Department of Orthopedic Surgery, Hospital for Special Surgery, New York, NY, USA; Orthopedic Soft Tissue Research Program, Hospital for Special Surgery, New York, NY, USA.
Orthopedic Soft Tissue Research Program, Hospital for Special Surgery, New York, NY, USA; Department of Biomechanics, Hospital for Special Surgery, New York, NY, USA.
Spine J. 2020 Aug;20(8):1344-1355. doi: 10.1016/j.spinee.2020.02.007. Epub 2020 Feb 22.
A variety of solutions have been suggested as candidates for the repair of the annulus fibrosis (AF), with the ability to withstand physiological loads of paramount importance.
The objective of our study was to capture the scope of biomechanical test models of AF repairs. We hypothesized that common test parameters would emerge.
Systematic Review METHODS: PubMed and EMBASE databases were searched for studies in English including the keywords "disc repair AND animal models," "disc repair AND cadaver spines," "intervertebral disc AND biomechanics," and "disc repair AND biomechanics." This list was further limited to those studies which included biomechanical results from annular repair in animal or human spinal segments from the cervical, thoracic, lumbar and/or coccygeal (tail) segments. For each study, the method used to measure the biomechanical property and biomechanical test results were documented.

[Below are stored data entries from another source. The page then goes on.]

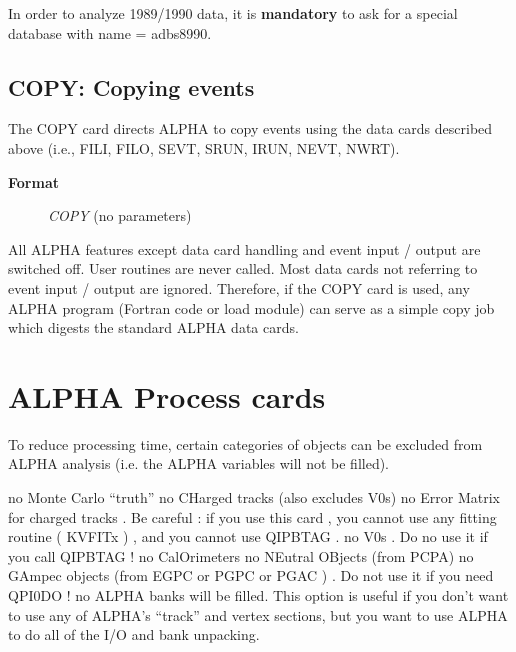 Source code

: In order to analyze 1989/1990 data, it is {\bf mandatory} to
 ask for a special database with name = adbs8990.
\par
\subsection{\label{sec-DCCOPY}COPY: Copying events}
\par
\par The COPY card directs ALPHA to copy events using the data cards
described above (i.e., FILI, FILO, SEVT, SRUN, IRUN, NEVT, NWRT).
\begin{description}\item[\bf{Format}]{\it COPY}  (no parameters)
\end{description}
\par All ALPHA features except data card handling and event input
/ output
are switched off. User routines are never called. Most data cards
not referring to event input / output are ignored.
Therefore, if the COPY card is used,
any ALPHA program (Fortran
code or load module) can serve as a simple copy job which
digests the standard ALPHA data cards.
\par
\section{\label{sec-DCPC}ALPHA Process cards}
\par
\par To reduce processing time, certain categories of objects can
be
excluded from ALPHA analysis (i.e. the ALPHA variables will not be filled).
\begin{indentlist}{ 2.50cm}{ 2.75cm}
no Monte Carlo ``truth''
no CHarged tracks (also excludes V0s)
no Error Matrix for charged tracks . Be careful : if you use this card ,
 you cannot use any fitting routine ( KVFITx ) , and you cannot use QIPBTAG .
no V0s . Do no use it if you call QIPBTAG !
no CalOrimeters
no NEutral OBjects (from PCPA)
no GAmpec objects (from EGPC or PGPC or PGAC ) . Do not use it if you need QPI0DO !
no ALPHA banks will be filled. This option is useful
if you
don't want to use any of ALPHA's ``track''
and vertex sections, but you want
to use ALPHA to do all of the I/O and bank unpacking.
\end{indentlist}
\par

A total of 2,607 articles were included within our initial analysis. Twenty-two articles met our inclusion criteria. Significant variability in terms of species tested, measurements used to quantify annular repair strength, and the method/direction/magnitude that forces were applied to a repaired annulus were found. Bovine intervertebral disc was most commonly used model (6 of 22 studies) and the most common mechanical property reported was the force required for failure of the disc repair device (15 tests).
Our hypothesis was rejected; no common features were identified across AF biomechanical models and as a result it was not possible to compare results of preclinical testing of annular repair devices. Our analysis suggests that a standardized biomechanical model that can be repeatably executed across multiple laboratories is required for the mechanical screening of candidates for AF repair.

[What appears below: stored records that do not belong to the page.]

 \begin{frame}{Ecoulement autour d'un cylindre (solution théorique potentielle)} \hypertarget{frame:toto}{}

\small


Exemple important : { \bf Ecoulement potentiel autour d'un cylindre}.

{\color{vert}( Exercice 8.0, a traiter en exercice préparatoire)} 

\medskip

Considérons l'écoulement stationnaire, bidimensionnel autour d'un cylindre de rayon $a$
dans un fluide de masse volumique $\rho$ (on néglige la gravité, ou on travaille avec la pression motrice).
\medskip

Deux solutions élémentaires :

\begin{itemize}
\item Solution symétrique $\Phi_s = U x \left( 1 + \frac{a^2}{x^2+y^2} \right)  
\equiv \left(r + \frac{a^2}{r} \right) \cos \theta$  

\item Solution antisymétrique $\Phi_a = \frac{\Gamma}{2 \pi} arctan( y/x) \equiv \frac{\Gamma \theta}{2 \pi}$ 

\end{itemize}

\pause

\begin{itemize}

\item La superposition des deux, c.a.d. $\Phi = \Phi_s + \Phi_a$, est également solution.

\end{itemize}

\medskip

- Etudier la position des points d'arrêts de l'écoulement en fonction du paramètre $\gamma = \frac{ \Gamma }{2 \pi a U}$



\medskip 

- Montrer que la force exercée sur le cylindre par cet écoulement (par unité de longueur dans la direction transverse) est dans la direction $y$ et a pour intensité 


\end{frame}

This literature review provides a summary of preclinical testing of annular repair devices for clinicians to properly evaluate the safety/efficacy of developing technology designed to repair annular defects after disc herniations.

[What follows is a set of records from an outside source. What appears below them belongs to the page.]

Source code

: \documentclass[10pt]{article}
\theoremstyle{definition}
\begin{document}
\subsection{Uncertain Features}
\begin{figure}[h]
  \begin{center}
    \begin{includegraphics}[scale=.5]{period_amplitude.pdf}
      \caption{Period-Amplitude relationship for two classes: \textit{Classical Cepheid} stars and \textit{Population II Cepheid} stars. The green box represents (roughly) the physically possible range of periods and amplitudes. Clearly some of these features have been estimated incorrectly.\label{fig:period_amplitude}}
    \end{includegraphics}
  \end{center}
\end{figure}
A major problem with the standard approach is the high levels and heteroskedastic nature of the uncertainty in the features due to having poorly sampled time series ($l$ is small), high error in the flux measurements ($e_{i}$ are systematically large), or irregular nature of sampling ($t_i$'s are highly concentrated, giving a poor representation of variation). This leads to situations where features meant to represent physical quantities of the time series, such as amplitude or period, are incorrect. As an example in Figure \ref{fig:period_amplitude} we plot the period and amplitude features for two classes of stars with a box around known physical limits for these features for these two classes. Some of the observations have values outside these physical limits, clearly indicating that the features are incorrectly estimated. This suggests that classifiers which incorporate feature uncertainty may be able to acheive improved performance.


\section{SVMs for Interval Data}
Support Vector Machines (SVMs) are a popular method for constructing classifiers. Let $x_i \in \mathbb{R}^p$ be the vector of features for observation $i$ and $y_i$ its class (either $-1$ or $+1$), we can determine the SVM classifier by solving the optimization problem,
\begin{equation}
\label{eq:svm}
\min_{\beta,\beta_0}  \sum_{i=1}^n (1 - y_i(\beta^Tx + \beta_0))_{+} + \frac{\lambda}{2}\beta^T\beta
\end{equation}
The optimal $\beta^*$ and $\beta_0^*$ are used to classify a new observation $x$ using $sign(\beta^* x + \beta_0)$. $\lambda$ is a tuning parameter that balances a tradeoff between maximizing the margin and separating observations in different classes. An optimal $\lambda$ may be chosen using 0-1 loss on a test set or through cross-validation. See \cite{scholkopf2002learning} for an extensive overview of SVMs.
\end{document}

已经提出了多种候选方案来修复纤维环(annulus fibrosis,AF),其承受生理负荷的能力至关重要。
本研究旨在描述 AF 修复的生物力学测试模型的范围。我们假设会出现常见的测试参数。
系统评价
通过检索英文数据库 PubMed 和 EMBASE 中的研究,使用了“disc repair AND animal models”、“disc repair AND cadaver spines”、“intervertebral disc AND biomechanics”和“disc repair AND biomechanics”等关键词,进一步将搜索范围限制为包括来自颈椎、胸椎、腰椎和/或尾骨(尾骨)节段的动物或人体脊柱节段的环形修复的生物力学结果的研究。对于每项研究,都记录了用于测量生物力学特性和生物力学测试结果的方法。
最初的分析共纳入了 2607 篇文章。22 篇文章符合纳入标准。在所测试的物种、用于量化环形修复强度的测量方法以及施加到修复环的力的方向/大小方面存在显著差异。牛椎间盘是最常用的模型(22 项研究中有 6 项),报告的最常见力学特性是椎间盘修复装置失效所需的力(15 项测试)。
我们的假设被否定了;在 AF 生物力学模型中没有发现共同的特征,因此无法比较环形修复装置的临床前测试结果。我们的分析表明,需要一种标准化的生物力学模型,可以在多个实验室中重复执行,以便对 AF 修复候选物进行机械筛选。
本文献综述为临床医生提供了环形修复装置的临床前测试摘要,以正确评估设计用于修复椎间盘突出后环形缺陷的开发技术的安全性/疗效。